* _ACTION ITEM_
First find the line with "- Un serveur" in the entries below, then set down exactly every line through the line with "4. **Poussez** vers", that line included.

.....

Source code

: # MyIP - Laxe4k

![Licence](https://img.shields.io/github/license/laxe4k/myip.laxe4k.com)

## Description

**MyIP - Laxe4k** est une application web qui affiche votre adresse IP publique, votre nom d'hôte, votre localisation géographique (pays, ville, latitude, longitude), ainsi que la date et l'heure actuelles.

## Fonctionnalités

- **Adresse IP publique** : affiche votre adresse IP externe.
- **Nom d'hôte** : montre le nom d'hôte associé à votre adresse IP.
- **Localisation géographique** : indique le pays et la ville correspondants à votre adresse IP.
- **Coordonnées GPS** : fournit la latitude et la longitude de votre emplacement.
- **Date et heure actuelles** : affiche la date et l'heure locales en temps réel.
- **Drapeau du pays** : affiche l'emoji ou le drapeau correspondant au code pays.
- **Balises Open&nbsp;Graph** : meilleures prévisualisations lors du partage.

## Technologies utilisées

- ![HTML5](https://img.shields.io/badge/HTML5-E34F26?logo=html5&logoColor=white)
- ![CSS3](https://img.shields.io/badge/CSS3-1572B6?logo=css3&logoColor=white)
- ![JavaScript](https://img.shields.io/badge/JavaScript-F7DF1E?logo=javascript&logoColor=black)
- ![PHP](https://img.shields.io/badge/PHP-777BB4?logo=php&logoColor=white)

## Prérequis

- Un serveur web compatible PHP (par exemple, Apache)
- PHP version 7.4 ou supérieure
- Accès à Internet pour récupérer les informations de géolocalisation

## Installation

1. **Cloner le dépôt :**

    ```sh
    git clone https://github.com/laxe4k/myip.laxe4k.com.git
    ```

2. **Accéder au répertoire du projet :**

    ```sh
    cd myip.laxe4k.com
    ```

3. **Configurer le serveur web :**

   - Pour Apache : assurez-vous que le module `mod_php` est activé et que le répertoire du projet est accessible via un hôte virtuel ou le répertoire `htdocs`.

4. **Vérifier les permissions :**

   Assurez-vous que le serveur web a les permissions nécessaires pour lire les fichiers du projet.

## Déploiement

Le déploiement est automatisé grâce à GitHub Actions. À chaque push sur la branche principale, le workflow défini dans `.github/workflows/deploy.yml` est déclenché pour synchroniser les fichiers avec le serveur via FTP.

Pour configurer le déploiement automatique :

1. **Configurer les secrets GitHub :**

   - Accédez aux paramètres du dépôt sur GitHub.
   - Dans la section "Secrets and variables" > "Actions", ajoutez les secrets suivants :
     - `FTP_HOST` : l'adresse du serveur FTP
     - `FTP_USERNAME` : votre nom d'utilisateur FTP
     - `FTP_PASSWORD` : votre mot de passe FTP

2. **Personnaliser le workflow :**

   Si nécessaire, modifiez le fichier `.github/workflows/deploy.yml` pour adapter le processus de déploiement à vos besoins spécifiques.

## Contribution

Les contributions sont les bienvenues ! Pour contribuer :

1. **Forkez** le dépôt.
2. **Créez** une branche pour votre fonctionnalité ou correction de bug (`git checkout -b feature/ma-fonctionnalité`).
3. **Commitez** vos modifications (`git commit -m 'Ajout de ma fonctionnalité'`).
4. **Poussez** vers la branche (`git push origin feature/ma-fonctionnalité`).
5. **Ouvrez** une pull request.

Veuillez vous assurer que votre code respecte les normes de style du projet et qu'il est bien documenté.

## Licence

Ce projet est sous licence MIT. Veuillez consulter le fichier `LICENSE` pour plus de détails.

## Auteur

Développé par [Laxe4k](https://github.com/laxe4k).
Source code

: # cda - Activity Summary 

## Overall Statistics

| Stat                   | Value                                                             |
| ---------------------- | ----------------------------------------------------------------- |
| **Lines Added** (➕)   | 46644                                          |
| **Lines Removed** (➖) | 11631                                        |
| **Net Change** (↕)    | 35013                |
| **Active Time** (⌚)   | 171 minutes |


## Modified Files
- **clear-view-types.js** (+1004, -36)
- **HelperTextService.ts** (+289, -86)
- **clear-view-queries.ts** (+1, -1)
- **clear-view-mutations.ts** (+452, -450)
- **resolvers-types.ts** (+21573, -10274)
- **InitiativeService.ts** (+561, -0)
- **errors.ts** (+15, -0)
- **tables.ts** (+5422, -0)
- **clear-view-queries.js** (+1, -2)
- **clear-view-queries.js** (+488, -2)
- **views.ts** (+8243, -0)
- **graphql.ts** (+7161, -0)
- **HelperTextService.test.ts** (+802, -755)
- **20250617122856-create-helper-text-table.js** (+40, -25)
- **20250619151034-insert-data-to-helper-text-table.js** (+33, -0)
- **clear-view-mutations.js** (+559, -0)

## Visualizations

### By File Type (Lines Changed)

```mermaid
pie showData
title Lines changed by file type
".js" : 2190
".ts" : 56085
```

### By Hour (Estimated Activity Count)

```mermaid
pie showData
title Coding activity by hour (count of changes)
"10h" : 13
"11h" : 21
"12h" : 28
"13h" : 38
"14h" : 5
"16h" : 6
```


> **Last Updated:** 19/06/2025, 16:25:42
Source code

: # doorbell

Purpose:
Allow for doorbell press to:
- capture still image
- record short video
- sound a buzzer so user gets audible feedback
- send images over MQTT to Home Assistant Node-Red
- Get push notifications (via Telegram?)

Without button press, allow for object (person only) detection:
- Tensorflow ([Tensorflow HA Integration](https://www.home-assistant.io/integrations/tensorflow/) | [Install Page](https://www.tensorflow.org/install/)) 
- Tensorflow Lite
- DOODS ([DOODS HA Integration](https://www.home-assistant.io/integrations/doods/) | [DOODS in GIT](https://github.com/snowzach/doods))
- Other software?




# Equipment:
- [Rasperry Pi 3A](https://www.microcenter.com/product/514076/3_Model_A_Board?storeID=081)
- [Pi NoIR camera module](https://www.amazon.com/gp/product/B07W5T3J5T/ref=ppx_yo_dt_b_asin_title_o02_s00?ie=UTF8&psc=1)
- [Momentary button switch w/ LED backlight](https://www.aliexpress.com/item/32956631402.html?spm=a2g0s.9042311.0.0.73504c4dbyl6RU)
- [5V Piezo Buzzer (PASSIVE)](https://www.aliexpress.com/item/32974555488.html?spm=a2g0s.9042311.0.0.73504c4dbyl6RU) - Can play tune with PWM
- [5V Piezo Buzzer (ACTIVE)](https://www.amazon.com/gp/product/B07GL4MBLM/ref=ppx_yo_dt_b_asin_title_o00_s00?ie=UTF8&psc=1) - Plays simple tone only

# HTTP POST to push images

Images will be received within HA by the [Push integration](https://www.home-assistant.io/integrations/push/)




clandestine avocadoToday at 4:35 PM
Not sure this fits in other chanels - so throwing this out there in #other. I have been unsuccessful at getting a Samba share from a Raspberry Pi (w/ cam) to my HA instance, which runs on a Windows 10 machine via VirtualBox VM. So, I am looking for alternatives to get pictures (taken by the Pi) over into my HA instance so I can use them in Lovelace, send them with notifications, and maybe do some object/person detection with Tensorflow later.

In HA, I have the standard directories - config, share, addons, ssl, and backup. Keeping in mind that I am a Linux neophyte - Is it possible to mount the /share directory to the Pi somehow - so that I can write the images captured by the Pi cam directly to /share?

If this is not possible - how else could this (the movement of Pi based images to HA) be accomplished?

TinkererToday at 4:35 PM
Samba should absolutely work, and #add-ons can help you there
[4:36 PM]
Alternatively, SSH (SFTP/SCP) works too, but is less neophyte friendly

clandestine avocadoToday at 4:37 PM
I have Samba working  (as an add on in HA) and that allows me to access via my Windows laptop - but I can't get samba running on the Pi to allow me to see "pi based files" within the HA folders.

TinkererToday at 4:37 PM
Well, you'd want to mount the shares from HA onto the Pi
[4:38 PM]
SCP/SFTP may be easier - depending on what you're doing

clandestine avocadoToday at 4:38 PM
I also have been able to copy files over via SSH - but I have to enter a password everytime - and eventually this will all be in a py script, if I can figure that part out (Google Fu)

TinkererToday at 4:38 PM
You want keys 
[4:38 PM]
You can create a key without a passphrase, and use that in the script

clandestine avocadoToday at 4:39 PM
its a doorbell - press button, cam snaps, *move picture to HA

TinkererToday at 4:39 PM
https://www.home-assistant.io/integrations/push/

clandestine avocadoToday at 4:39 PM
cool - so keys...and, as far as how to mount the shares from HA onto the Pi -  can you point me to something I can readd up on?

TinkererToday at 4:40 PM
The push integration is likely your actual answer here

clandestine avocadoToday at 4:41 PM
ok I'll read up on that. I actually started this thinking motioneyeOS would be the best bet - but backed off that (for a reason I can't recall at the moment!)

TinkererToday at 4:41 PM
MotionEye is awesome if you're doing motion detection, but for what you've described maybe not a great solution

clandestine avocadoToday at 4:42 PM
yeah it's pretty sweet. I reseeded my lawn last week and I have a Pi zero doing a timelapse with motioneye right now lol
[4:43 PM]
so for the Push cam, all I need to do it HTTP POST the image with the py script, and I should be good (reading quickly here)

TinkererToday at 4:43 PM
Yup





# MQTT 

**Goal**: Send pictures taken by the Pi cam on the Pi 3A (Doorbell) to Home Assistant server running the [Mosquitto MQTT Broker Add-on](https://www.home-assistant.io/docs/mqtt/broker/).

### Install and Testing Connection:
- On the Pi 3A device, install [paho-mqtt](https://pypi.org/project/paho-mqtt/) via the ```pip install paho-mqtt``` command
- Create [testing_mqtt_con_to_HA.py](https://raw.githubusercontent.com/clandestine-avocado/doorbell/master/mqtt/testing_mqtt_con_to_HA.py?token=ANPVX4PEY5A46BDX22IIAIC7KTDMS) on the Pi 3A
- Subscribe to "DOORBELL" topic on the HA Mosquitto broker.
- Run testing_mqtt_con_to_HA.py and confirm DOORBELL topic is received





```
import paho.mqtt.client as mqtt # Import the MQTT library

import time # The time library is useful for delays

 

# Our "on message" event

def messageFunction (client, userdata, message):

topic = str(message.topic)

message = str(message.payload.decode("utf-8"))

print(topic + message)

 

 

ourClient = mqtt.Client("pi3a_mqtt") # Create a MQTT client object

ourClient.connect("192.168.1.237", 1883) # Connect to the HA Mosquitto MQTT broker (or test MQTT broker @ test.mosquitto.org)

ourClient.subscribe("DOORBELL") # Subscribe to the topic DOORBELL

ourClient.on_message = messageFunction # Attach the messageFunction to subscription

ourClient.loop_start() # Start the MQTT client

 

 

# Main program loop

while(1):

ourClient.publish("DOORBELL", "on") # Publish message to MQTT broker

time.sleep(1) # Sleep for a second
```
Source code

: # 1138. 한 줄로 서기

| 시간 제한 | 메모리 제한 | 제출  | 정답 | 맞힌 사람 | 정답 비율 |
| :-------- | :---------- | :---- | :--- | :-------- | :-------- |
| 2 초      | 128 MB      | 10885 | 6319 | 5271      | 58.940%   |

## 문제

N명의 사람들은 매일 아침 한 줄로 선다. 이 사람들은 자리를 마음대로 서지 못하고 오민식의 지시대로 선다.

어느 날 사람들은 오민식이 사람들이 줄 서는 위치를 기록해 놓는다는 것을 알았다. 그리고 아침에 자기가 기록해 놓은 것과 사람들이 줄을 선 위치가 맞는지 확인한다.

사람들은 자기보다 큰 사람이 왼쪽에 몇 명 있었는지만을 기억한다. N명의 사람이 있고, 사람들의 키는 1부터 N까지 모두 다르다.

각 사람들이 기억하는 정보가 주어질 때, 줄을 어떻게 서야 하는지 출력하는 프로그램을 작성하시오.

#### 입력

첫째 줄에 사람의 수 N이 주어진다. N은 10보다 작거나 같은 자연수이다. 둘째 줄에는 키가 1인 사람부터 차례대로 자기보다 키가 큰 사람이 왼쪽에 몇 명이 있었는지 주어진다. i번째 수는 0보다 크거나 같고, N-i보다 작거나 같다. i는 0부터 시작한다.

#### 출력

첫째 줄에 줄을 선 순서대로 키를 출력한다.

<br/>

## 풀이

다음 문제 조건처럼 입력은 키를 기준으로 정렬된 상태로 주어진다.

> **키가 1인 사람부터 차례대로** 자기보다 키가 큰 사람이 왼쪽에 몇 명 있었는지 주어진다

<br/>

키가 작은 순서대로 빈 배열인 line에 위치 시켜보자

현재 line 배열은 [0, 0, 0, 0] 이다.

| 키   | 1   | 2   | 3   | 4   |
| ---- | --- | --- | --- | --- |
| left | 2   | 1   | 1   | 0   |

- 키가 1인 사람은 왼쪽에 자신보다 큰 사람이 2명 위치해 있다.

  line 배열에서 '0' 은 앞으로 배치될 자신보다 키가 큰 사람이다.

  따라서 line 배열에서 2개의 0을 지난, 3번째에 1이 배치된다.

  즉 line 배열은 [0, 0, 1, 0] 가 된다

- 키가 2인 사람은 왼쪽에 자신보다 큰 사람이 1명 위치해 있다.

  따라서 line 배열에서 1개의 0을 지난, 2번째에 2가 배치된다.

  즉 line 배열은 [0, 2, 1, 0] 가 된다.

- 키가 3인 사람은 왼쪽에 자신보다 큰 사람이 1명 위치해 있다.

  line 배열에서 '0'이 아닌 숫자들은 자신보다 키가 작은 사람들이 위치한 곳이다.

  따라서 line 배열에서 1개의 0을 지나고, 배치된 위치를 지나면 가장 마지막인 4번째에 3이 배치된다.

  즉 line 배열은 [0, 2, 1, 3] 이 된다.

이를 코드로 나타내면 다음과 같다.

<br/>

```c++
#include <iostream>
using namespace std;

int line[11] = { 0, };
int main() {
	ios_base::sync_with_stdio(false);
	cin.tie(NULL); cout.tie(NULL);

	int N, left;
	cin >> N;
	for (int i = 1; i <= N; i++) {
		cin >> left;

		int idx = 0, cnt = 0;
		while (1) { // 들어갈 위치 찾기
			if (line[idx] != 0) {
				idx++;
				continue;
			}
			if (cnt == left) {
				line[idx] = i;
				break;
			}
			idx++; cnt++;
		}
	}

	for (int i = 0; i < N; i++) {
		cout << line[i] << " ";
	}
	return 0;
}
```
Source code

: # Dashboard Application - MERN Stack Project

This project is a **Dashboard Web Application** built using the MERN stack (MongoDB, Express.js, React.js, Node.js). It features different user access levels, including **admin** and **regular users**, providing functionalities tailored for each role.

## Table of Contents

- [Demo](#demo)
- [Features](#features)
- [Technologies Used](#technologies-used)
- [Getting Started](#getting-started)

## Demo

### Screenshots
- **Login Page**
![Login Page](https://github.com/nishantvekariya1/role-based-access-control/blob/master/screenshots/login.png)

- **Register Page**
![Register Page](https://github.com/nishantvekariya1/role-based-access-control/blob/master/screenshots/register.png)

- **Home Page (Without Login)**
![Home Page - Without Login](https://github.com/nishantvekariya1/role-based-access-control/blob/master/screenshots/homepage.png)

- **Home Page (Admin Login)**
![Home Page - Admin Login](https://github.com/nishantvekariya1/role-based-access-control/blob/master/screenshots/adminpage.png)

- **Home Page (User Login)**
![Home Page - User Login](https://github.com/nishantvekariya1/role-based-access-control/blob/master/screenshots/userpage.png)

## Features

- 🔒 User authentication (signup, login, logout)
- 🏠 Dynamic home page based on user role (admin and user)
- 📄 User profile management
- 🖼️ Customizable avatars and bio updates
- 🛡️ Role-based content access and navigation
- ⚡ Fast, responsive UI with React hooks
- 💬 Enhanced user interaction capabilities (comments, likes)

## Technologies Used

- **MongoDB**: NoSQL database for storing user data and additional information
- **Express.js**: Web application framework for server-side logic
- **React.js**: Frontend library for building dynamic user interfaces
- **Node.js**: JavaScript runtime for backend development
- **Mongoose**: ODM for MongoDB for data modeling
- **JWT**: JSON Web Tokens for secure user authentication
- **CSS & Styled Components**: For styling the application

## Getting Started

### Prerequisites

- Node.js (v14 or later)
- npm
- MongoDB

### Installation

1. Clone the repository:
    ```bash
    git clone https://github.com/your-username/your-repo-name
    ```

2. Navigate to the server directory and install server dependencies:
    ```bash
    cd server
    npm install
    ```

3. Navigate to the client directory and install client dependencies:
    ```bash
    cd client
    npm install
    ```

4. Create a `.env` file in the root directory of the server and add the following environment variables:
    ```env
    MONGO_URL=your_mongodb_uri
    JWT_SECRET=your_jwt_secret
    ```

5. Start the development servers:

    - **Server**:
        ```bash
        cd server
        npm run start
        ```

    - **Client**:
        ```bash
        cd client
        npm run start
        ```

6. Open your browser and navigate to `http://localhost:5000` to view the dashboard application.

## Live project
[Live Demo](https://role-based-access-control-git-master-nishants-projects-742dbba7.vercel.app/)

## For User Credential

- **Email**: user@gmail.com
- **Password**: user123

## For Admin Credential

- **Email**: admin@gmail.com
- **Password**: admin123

.....

* _RESPONSE AREA_
- Un serveur web compatible PHP (par exemple, Apache)
- PHP version 7.4 ou supérieure
- Accès à Internet pour récupérer les informations de géolocalisation

## Installation

1. **Cloner le dépôt :**

    ```sh
    git clone https://github.com/laxe4k/myip.laxe4k.com.git
    ```

2. **Accéder au répertoire du projet :**

    ```sh
    cd myip.laxe4k.com
    ```

3. **Configurer le serveur web :**

   - Pour Apache : assurez-vous que le module `mod_php` est activé et que le répertoire du projet est accessible via un hôte virtuel ou le répertoire `htdocs`.

4. **Vérifier les permissions :**

   Assurez-vous que le serveur web a les permissions nécessaires pour lire les fichiers du projet.

## Déploiement

Le déploiement est automatisé grâce à GitHub Actions. À chaque push sur la branche principale, le workflow défini dans `.github/workflows/deploy.yml` est déclenché pour synchroniser les fichiers avec le serveur via FTP.

Pour configurer le déploiement automatique :

1. **Configurer les secrets GitHub :**

   - Accédez aux paramètres du dépôt sur GitHub.
   - Dans la section "Secrets and variables" > "Actions", ajoutez les secrets suivants :
     - `FTP_HOST` : l'adresse du serveur FTP
     - `FTP_USERNAME` : votre nom d'utilisateur FTP
     - `FTP_PASSWORD` : votre mot de passe FTP

2. **Personnaliser le workflow :**

   Si nécessaire, modifiez le fichier `.github/workflows/deploy.yml` pour adapter le processus de déploiement à vos besoins spécifiques.

## Contribution

Les contributions sont les bienvenues ! Pour contribuer :

1. **Forkez** le dépôt.
2. **Créez** une branche pour votre fonctionnalité ou correction de bug (`git checkout -b feature/ma-fonctionnalité`).
3. **Commitez** vos modifications (`git commit -m 'Ajout de ma fonctionnalité'`).
4. **Poussez** vers la branche (`git push origin feature/ma-fonctionnalité`).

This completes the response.